Une seconde donzelle, éblouissante dans sa beauté rustique, venait en effet d'apparaître et s'étirait dans l'air matinal, gonflant pour respirer sa somptueuse poitrine. Pendant qu'elle roulait des hanches vers l'abreuvoir, une splendide femelle l'avait suivie, de proportions si éléphantines qu'Oswald put à peine étouffer à temps, sur les lèvres de Tobie, un sifflement admiratif.
– Maîtrise-toi, grogna-t-il, espèce de lémurien! bien que ses propres regards dévorassent quasi- ment cette opulence charnelle.
– Pourquoi? Qu'attendons-nous? dit Tobie fiévreusement. Descendons et prenons-en chacun une.

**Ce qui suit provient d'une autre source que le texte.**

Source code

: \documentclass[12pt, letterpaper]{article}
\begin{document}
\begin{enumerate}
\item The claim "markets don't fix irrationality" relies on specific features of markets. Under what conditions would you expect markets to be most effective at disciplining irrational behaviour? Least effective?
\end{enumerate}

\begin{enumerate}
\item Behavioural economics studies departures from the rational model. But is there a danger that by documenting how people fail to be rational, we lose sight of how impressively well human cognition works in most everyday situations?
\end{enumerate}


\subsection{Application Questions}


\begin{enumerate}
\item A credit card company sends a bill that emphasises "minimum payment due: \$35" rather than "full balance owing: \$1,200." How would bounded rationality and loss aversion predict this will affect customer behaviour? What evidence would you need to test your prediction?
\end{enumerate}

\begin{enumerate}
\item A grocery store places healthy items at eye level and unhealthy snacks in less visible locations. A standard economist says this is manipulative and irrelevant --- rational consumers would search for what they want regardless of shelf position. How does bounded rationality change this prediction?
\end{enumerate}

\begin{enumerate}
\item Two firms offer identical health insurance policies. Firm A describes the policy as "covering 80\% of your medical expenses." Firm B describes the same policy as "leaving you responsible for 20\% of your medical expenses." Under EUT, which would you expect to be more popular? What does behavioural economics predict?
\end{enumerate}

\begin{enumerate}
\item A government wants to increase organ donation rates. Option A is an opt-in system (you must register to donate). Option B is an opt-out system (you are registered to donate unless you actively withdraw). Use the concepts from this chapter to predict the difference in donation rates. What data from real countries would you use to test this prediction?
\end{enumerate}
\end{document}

– Ce qu'on attend? Regarde, dit Oswald.
Il nous montrait ce qui, sans aucun doute, était une silhouette paternelle, subhumaine d'allure, mais gorillesque de muscles et de largeur d'épaules. Et ça vous patrouillait d'un air méfiant, une puissante matraque à la main, et vous reniflant la brise avec des grondements et des grognements dont la signification ne prêtait à aucune méprise: tout galant s'abstenir.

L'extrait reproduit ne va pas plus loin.